Entries shown START
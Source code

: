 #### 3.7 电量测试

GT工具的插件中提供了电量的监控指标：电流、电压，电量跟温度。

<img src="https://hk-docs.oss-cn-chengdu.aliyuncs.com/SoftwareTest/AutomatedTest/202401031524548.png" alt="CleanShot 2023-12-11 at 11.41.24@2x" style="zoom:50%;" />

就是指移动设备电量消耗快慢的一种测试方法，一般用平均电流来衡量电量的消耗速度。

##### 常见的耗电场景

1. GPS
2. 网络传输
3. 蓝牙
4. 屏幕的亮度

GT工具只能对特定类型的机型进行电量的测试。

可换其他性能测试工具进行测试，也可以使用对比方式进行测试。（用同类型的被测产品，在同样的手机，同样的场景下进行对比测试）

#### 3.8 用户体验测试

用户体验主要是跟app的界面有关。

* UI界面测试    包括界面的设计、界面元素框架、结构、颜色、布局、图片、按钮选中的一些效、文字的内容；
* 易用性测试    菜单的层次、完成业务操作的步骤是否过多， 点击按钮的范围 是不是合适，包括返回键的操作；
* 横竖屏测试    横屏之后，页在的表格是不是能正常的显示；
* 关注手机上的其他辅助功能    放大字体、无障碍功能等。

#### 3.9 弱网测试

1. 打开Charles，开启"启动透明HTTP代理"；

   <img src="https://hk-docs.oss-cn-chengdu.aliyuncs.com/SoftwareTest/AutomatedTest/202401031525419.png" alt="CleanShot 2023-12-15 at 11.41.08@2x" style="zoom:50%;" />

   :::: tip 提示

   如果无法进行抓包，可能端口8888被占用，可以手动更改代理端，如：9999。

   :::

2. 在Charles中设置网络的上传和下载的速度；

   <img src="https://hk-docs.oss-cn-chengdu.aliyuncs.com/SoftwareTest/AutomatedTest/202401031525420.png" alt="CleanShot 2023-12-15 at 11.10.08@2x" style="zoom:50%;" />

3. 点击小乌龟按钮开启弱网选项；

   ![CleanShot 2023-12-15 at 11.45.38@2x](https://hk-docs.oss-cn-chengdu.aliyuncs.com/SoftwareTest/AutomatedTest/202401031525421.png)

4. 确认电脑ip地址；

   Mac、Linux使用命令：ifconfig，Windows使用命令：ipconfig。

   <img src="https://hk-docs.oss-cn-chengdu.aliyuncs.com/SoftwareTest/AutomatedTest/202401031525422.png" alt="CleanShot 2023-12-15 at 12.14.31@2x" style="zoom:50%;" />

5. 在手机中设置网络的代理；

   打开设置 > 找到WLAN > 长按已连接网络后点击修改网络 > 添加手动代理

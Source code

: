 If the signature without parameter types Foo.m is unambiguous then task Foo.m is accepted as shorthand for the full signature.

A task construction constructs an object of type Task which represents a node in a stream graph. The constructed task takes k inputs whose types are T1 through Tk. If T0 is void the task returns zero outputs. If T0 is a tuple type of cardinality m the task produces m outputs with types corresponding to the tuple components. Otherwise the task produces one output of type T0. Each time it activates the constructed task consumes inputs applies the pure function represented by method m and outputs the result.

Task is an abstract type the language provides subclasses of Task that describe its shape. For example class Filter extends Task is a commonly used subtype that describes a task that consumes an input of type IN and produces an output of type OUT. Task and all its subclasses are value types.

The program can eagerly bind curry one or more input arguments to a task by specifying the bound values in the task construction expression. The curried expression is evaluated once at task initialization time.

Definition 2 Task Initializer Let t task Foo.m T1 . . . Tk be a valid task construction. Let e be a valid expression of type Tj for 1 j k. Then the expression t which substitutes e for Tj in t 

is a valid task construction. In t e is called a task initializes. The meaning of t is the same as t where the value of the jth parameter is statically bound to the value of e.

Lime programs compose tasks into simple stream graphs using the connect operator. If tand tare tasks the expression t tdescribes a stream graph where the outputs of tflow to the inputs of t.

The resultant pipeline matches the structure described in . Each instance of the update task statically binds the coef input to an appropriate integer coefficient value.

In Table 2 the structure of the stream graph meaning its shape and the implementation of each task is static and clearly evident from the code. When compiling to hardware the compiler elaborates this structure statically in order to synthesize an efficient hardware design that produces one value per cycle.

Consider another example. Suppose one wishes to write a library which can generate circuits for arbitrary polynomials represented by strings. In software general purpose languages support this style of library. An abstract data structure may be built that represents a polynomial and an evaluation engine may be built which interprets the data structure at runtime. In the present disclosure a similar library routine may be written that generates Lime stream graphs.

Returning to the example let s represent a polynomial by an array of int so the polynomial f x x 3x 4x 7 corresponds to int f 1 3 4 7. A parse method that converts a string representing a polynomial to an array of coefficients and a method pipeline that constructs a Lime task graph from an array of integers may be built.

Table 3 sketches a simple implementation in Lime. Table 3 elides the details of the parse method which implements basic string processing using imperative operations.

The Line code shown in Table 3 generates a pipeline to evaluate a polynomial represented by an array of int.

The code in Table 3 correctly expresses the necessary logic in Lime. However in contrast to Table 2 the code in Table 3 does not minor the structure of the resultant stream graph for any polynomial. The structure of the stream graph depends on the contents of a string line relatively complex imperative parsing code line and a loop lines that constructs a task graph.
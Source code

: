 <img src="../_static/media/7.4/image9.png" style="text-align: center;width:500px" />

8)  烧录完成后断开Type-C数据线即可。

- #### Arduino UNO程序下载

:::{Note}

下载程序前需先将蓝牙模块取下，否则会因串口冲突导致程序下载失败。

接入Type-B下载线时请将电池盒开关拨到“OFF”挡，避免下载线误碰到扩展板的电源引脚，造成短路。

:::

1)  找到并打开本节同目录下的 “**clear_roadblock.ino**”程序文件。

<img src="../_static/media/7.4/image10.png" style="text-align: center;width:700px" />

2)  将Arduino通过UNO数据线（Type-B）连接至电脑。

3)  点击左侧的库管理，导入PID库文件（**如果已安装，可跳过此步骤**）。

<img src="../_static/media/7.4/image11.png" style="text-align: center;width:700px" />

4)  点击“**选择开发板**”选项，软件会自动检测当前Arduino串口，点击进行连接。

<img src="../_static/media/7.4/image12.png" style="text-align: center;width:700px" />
Entries shown END
### What you are asked to do
Lines containing the string "polynomial" in the entries above should be counted. State that number alone.

### Response box
4